Urlaubszeit, Reisezeit, Autobahnzeit: Über 70 Prozent der Deutschen machen Urlaub in Deutschland oder im nahen Ausland. Was heißt: Es geht für viele auf lange Autobahnstrecken. Mit Vorausschau und Tricks kann man sich das Fahren auf unseren Schnellstraßen erleichtern.

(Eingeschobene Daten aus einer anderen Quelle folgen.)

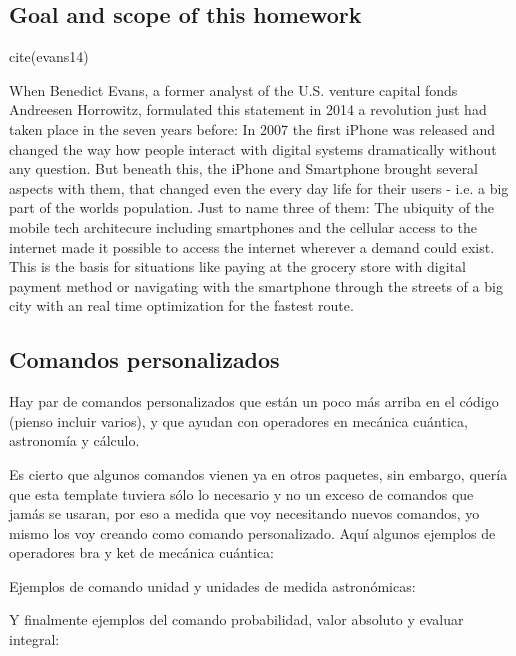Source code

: \documentclass[11pt,letterpaper]{article}
\begin{document}
\subsection*{Goal and scope of this homework}
\begin{center}
 cite(evans14)
 \end{center}
 
When Benedict Evans, a former analyst of the U.S. venture capital fonds Andreesen Horrowitz, formulated this statement in 2014 a revolution just had taken place in the seven years before: In 2007 the first iPhone was released and changed the way how people interact with digital systems dramatically without any question. But beneath this, the iPhone and Smartphone brought several aspects with them, that changed even the every day life for their users - i.e. a big part of the worlds population. Just to name three of them: The ubiquity of the mobile tech architecure including smartphones and the cellular access to the internet made it possible to access the internet wherever a demand could exist. This is the basis for situations like paying at the grocery store with digital payment method or navigating with the smartphone through the streets of a big city with an real time optimization for the fastest route.

\subsection*{Comandos personalizados}

Hay par de comandos personalizados que están un poco más arriba en el código (pienso incluir varios), y que ayudan con operadores en mecánica cuántica, astronomía y cálculo.\par

Es cierto que algunos comandos vienen ya en otros paquetes, sin embargo, quería que esta template tuviera sólo lo necesario y no un exceso de comandos que jamás se usaran, por eso a medida que voy necesitando nuevos comandos, yo mismo los voy creando como comando personalizado. Aquí algunos ejemplos de operadores bra y ket de mecánica cuántica:

Ejemplos de comando unidad y unidades de medida astronómicas:


Y finalmente ejemplos del comando probabilidad, valor absoluto y evaluar integral:




\newpage

\end{document}
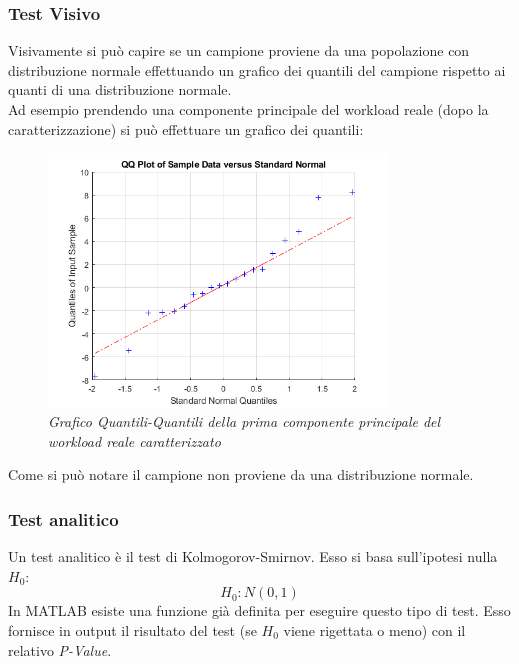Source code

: \subsubsection{Test Visivo}
Visivamente si può capire se un campione proviene da una popolazione con distribuzione normale effettuando un grafico dei quantili del campione rispetto ai quanti di una distribuzione normale.
\\Ad esempio prendendo una componente principale del workload reale (dopo la caratterizzazione) si può effettuare un grafico dei quantili:
\begin{figure}[H]
	\centering
	\includegraphics[width=0.8\textwidth]{img/hw3/test_visivo.png}
	\caption{\textit{Grafico Quantili-Quantili della prima componente principale del workload reale caratterizzato}}
\end{figure}
Come si può notare il campione non proviene da una distribuzione normale.
\subsubsection{Test analitico}
Un test analitico è il test di Kolmogorov-Smirnov. Esso si basa sull'ipotesi nulla $H_0$:
\begin{equation*}
	H_0 : N(0,1) 
\end{equation*}
In MATLAB esiste una funzione già definita per eseguire questo tipo di test. Esso fornisce in output il risultato del test (se $H_0$ viene rigettata o meno) con il relativo \textit{P-Value}.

Zum richtigen Zeitpunkt reisen Verkehrsreiche
Wochenenden sowie den kritischen Freitagnachmittag und den
Montagvormittag meiden. Denn dort treffen eilige Berufsfahrer auf
weniger routinierte Urlauber. Dienstag oder Mittwoch sind als
Reisetage besser. Hotels und Ferienwohnungen lassen sich bei
frühzeitiger Anmeldung auch anders als von Samstag zu Samstag
buchen.
Auto vor Reise reinigen Ein sauberes, auch
innen gepflegtes Auto macht mehr Freude. Penibel von innen und
außen gereinigte, von Insekten und Blütenstaub befreite
Scheiben verbessern die Fahrsicherheit.
Vor der Fahrt preiswert voll tanken Der
volle Tank lässt einem die Freiheit, Pausen nach Bedarf und
Laune und nicht nach Tankfüllung zu machen. Wer Zeit hat, kann
abseits der Autobahn deutlich preiswerter tanken als an den teuren
Autobahn-Tankstellen. Infos dazu unter www.adac.de, Tanken auf Reisen.
Frühzeitig Pausen
einlegen Raststätten und Rastplätze gibt es
auf unseren Autobahnen genug. Öfters mal anhalten, frische
Luft tanken, Beine vertreten, Streckübungen machen, Auto
durchlüften, Toiletten aufsuchen. Auch wenn das (häufig)
70 Cent kostet, 50 Cent davon kann man an den (leider teuren)
BAB-Tankstellen gegen Ware einlösen.
Selbst preiswerter verpflegen In einer
kleinen Kühltasche lassen sich Getränke, selbst
geschmierte Brote und Obst leicht unterbringen. Besonders mit
Mineralwasser verhindert man, dass der Körper abbaut und die
Konzentration nachlässt.
Route mit Ausweichstrecken planen Wer kein
Navigationssystem hat, sollte Kartenmaterial an Bord haben und auf
die Verkehrsdurchsagen achten. Beim Navi die Verkehrsmeldungen auf
der gesamten Route abfragen. Oft hilft eine frühzeitige
Kursänderung, um Staus zu vermeiden. Viele Navis schlagen
Stau-Umfahrungen sogar vor.
Lieber eine längere Strecke - auch über Landstraßen
- rollen, als in einem endlosen Stau nervös zu werden.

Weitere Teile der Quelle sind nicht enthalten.